* _Saved entries_:
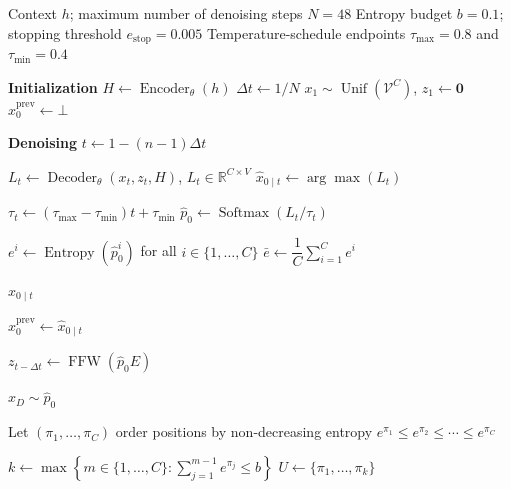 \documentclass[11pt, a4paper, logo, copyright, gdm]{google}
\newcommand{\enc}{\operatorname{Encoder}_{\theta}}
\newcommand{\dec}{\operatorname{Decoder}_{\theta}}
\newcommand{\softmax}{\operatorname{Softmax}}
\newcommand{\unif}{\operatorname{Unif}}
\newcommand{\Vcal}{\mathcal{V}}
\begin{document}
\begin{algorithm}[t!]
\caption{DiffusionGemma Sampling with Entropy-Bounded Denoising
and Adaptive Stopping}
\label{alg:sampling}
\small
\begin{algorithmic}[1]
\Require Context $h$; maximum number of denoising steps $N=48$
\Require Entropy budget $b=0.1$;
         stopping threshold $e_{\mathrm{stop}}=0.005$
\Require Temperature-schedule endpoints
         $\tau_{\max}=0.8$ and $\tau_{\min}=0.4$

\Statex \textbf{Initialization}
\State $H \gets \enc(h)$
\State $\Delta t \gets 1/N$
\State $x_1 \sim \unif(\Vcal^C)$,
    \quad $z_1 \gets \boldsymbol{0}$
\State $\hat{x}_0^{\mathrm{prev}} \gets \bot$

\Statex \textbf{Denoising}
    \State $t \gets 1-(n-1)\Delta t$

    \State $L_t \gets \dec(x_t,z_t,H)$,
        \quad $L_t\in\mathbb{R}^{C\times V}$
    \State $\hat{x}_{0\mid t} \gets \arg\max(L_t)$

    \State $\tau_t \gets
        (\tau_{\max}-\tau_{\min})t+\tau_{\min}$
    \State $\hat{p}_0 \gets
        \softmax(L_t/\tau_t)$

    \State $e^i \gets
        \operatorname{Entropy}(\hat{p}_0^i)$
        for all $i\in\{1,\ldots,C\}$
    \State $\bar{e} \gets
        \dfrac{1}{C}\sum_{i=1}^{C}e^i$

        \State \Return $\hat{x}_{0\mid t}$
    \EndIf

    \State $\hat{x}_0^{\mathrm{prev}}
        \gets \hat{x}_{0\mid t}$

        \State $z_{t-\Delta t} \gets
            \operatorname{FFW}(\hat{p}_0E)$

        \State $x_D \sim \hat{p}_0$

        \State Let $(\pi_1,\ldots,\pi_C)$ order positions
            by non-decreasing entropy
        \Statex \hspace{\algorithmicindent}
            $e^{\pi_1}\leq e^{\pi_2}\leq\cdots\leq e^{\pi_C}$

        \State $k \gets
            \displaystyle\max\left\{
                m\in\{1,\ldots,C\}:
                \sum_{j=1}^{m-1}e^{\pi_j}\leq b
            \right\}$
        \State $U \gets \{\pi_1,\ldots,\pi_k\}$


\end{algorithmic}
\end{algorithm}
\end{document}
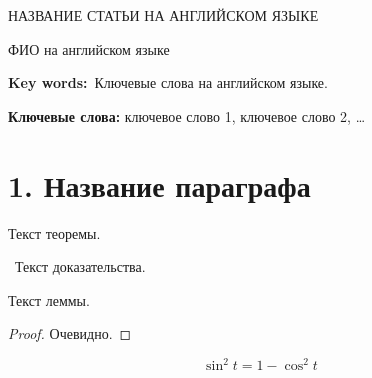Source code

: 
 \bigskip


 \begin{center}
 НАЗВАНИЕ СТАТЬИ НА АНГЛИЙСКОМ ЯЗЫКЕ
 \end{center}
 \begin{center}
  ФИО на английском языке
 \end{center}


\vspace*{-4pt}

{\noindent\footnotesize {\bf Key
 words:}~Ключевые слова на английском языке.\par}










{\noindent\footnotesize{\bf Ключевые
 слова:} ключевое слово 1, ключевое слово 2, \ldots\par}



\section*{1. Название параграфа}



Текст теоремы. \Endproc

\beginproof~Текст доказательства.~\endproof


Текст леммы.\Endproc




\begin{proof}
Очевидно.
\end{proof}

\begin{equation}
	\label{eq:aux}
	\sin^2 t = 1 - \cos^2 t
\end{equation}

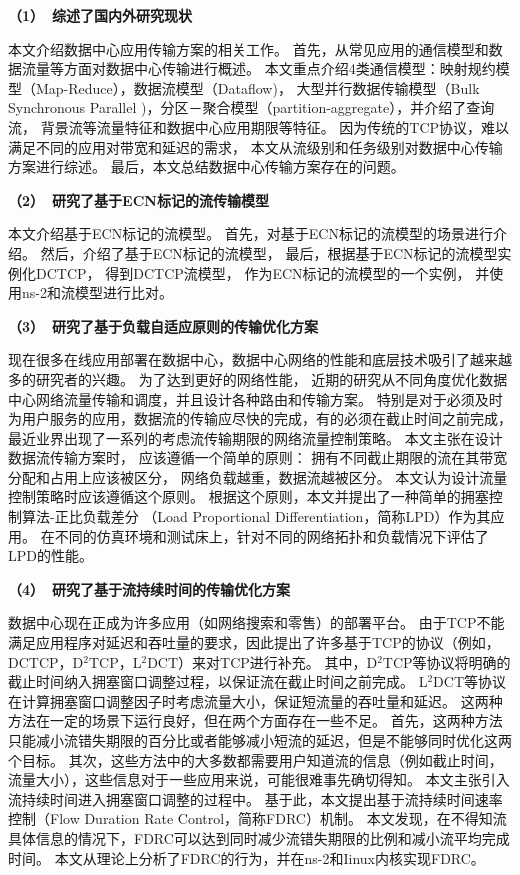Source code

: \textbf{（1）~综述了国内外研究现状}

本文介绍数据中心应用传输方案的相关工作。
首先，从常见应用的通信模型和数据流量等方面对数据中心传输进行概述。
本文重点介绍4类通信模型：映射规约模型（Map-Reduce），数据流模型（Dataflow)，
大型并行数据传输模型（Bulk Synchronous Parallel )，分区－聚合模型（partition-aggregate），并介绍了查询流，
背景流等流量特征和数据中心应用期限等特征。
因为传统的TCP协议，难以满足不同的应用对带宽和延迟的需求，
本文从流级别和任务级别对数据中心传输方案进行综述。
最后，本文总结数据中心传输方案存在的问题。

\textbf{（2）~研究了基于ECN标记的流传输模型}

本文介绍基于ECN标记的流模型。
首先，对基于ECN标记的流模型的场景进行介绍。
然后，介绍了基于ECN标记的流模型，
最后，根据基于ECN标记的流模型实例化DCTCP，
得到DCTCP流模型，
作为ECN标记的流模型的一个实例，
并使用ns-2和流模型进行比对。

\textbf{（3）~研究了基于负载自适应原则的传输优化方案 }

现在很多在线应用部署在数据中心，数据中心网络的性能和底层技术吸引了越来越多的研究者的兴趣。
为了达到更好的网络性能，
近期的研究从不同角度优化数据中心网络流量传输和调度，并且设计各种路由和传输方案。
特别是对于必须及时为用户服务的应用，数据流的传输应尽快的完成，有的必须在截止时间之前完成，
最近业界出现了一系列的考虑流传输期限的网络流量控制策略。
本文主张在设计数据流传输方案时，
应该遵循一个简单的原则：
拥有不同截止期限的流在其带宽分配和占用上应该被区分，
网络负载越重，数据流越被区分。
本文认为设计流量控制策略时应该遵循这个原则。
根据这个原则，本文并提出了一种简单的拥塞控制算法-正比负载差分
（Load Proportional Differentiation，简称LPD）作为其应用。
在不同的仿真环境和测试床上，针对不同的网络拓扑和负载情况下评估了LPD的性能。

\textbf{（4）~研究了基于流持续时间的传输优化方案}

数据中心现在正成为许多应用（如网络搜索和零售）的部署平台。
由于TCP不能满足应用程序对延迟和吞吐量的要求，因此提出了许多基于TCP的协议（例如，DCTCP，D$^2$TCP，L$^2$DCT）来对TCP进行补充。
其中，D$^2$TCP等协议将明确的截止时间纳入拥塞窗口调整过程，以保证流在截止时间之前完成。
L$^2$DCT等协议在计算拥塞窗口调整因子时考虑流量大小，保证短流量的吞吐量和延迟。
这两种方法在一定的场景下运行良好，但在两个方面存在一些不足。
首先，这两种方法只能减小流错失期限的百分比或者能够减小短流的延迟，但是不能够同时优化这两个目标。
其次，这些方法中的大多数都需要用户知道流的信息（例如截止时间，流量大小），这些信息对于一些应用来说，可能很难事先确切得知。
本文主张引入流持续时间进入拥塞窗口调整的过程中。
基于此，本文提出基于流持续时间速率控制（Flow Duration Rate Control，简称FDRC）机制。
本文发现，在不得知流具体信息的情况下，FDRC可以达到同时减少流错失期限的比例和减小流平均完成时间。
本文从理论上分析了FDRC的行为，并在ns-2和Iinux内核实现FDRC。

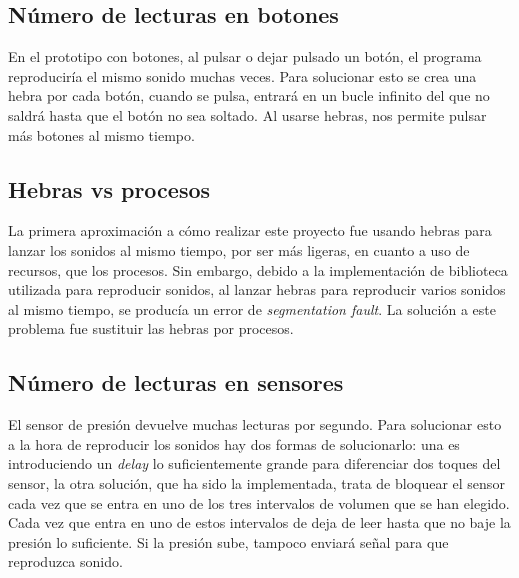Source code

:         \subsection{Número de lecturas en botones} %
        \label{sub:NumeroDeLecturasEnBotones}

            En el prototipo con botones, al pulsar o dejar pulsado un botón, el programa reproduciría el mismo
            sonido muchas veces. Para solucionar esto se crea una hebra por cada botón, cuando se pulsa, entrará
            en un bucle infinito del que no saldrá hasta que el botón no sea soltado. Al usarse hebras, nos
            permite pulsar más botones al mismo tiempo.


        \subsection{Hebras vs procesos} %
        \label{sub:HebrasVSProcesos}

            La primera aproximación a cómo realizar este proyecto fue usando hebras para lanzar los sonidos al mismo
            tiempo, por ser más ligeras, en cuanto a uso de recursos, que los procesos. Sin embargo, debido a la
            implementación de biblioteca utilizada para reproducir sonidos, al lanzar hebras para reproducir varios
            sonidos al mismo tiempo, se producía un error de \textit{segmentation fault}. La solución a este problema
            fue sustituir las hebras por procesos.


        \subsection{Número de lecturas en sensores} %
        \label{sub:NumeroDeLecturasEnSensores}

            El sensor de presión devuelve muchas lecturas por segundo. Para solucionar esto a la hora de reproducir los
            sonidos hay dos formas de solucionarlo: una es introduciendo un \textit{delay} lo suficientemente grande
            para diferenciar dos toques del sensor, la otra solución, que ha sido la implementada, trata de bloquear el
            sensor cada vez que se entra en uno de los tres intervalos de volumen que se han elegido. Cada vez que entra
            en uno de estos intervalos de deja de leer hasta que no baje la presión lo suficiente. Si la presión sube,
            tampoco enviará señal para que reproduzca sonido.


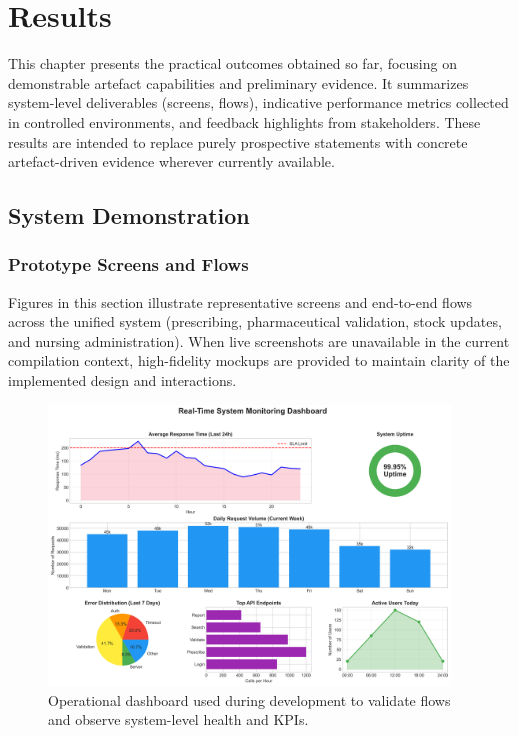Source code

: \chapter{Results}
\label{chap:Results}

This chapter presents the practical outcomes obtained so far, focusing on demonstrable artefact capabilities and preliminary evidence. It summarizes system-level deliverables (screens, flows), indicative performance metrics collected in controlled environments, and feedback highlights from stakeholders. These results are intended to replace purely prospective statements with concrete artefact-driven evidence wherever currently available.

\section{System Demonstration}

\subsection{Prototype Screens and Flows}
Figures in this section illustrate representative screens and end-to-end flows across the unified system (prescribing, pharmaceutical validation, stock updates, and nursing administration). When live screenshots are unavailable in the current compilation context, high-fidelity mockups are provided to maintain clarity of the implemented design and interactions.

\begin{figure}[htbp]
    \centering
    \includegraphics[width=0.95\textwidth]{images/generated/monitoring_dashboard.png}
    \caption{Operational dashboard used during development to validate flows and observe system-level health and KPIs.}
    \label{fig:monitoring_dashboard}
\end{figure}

* _Task to complete_: The answer must be every line from the entries above that holds the string "footnotesize".

* _Written answer_:
{\noindent\footnotesize {\bf Key
{\noindent\footnotesize{\bf Ключевые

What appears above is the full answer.